Pietro Battiston ml at pietrobattiston.it
Sat Dec 2 04:02:34 EST 2017


Hi Joris,

Il giorno ven, 01/12/2017 alle 02.09 +0100, Joris Van den Bossche ha
scritto:
> [...]We see three different options for the default behaviour of sum
> for
> those two cases of empty and all-NA series:
> 
> Empty / all-NA sum is always zero: SUM([]) = 0 and SUM([NA]) = 0
> 
> Behaviour of pandas < 0.21 + bottleneck installed
> Consistent with NumPy, R, MATLAB, etc. (given you use the variant
> that is NA aware: nansum for numpy, na.rm=TRUE for R, ...)
> 
> Empty / all-NA sum is always NA: SUM([]) = NA and SUM([NA]) = NA
> 
> The behaviour that is introduced in 0.21.0
> Consistent with SQL (although often (rightly or not) complained
> about)
> 
> Mixed behaviour: SUM([]) = 0 and SUM([NA]) = NA
>    
> Behaviour of pandas < 0.21 (without bottleneck installed)
> A practicable compromise (having SUM([NA]) keep the information of
> NA, while SUM([]) = 0 does not introduce NAs when there were no in
> the data)
> But somewhat inconsistent and unique to pandas ?

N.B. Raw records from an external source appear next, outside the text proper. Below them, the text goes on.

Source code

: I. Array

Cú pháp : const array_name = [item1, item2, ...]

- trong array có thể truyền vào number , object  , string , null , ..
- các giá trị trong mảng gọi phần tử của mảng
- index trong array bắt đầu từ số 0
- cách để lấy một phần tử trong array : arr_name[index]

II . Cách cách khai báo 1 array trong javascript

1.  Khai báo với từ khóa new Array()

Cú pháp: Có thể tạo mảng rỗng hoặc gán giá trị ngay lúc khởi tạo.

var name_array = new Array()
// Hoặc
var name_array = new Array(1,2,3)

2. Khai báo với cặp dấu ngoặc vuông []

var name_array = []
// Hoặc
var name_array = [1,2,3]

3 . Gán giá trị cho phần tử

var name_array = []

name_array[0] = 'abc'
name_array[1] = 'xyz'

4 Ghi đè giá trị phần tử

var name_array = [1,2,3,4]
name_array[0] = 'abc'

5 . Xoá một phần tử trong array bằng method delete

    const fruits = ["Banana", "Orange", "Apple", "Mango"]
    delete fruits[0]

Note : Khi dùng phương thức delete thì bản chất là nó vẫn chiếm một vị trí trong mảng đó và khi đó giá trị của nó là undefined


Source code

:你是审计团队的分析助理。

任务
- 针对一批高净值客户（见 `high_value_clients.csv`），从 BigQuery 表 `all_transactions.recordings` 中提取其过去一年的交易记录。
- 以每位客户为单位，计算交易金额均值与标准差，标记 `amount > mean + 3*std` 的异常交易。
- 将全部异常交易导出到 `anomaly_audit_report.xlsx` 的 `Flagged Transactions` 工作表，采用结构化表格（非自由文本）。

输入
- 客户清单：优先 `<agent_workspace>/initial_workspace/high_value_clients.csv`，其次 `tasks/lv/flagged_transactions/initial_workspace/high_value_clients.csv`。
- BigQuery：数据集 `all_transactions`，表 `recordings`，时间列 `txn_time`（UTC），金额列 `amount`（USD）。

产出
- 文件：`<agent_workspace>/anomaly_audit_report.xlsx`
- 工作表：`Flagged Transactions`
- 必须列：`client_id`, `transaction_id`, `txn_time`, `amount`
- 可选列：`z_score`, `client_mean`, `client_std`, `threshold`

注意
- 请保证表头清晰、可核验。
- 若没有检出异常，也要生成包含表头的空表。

I'm 100% sure I want sum([]) to return 0, not NA. It's not just more
elegant, it also makes much more sense in my daily workflow (e.g. if I
randomly split in samples, groupby, sum, and then sum the results for
each group across samples, I want the same result as if I just groupby
and sum, without splitting).

I'm also 99% sure I want sum([NA]) to return the same that sum([0, NA])
returns, following the same arguments, and possibly more.

I would probably like to have sum([0, NA]) (and sum([NA]) both return
NA (I was initially surprised by this deviation from numpy) but since
you don't mention this, it's apparently not open for discussion (and I
understand, given that it would break a lot of code).

So assuming my interpretation is correct, I am enormously in favour of
your option 1.

While we're talking about this: I guess same applies to
pd.Series([]).prod() which should (in my view) return 1?